Starting with the line that contains "- **Content Management**: Upload, manage, and" and stopping after the line that contains "- **User Dashboard**: Personalized", copy the entries below exactly. Include nothing else.

**** Records shown

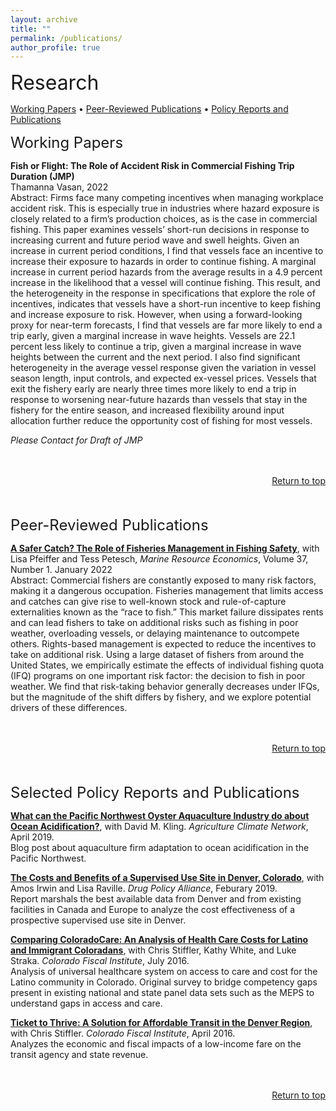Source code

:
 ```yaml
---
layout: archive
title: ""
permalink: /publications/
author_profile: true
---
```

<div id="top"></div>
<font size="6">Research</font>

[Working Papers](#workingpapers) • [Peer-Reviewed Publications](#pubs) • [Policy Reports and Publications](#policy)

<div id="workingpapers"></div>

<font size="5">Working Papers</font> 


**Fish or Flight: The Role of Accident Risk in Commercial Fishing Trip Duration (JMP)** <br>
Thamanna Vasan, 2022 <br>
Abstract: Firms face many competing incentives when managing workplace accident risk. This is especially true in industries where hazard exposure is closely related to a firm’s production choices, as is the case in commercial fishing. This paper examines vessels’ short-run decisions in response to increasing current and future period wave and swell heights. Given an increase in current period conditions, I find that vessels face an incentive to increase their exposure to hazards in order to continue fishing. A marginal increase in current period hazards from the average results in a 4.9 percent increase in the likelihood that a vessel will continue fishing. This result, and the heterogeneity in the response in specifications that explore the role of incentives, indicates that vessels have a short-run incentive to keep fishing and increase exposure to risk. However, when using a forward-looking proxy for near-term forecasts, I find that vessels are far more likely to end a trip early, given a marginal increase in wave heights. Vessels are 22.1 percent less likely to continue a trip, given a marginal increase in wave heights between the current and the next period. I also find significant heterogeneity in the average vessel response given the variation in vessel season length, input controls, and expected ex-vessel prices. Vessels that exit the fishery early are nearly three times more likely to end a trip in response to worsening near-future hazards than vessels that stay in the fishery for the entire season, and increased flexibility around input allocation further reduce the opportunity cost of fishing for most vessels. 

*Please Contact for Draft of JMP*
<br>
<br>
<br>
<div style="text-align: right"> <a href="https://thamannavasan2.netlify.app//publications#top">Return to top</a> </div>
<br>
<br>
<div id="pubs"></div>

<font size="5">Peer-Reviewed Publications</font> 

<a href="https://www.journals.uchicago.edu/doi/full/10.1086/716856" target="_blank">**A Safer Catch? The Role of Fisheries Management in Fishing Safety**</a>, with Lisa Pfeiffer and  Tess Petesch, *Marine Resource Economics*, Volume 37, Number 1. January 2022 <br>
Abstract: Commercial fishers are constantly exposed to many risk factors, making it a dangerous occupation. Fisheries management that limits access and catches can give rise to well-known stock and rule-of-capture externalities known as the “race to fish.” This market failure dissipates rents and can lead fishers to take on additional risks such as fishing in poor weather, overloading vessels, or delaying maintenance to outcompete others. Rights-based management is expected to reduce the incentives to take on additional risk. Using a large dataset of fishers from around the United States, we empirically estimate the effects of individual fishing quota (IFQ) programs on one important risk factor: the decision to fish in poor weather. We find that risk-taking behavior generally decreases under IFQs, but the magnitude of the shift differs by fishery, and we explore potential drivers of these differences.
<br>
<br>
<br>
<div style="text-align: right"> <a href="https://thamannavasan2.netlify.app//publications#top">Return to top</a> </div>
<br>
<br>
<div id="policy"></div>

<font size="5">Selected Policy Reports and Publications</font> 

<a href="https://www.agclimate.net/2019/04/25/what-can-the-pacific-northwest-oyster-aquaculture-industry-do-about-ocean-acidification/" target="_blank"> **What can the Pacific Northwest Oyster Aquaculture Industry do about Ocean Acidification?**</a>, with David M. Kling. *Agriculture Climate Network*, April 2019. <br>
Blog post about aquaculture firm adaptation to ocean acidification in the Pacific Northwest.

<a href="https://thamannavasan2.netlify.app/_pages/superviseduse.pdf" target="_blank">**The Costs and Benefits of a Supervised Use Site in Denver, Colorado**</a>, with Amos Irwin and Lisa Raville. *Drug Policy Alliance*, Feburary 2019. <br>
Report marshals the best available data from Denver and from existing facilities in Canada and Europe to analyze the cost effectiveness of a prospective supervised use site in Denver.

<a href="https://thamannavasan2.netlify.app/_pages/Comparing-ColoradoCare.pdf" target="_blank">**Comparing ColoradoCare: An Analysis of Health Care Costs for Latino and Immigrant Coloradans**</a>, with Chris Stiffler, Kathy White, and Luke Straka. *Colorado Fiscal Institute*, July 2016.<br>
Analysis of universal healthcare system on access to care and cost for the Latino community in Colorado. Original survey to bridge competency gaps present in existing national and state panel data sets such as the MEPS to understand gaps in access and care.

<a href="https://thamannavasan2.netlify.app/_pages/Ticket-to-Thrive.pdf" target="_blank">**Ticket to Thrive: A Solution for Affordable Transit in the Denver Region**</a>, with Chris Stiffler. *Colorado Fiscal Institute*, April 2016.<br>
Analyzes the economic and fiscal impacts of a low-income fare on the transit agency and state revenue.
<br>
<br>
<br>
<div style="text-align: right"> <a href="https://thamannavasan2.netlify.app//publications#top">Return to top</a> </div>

********
**** Records shown

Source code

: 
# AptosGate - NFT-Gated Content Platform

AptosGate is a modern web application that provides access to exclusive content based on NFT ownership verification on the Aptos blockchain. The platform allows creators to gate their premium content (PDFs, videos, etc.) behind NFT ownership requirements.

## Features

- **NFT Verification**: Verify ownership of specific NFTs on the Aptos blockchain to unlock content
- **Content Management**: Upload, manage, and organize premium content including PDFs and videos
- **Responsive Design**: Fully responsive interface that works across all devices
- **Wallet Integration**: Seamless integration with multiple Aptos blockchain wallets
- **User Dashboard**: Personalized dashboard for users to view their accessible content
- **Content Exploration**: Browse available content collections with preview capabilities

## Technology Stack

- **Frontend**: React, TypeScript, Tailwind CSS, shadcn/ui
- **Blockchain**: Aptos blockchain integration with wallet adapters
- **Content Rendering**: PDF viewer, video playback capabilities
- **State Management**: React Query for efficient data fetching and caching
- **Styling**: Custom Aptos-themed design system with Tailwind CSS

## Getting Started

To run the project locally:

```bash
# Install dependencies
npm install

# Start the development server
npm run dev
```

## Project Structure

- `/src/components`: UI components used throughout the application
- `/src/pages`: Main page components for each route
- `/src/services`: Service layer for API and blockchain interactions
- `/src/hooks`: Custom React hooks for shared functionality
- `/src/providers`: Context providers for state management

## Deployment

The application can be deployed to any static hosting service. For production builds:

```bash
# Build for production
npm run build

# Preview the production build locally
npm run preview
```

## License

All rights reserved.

********

## Solution to the problem
- **Content Management**: Upload, manage, and organize premium content including PDFs and videos
- **Responsive Design**: Fully responsive interface that works across all devices
- **Wallet Integration**: Seamless integration with multiple Aptos blockchain wallets
- **User Dashboard**: Personalized dashboard for users to view their accessible content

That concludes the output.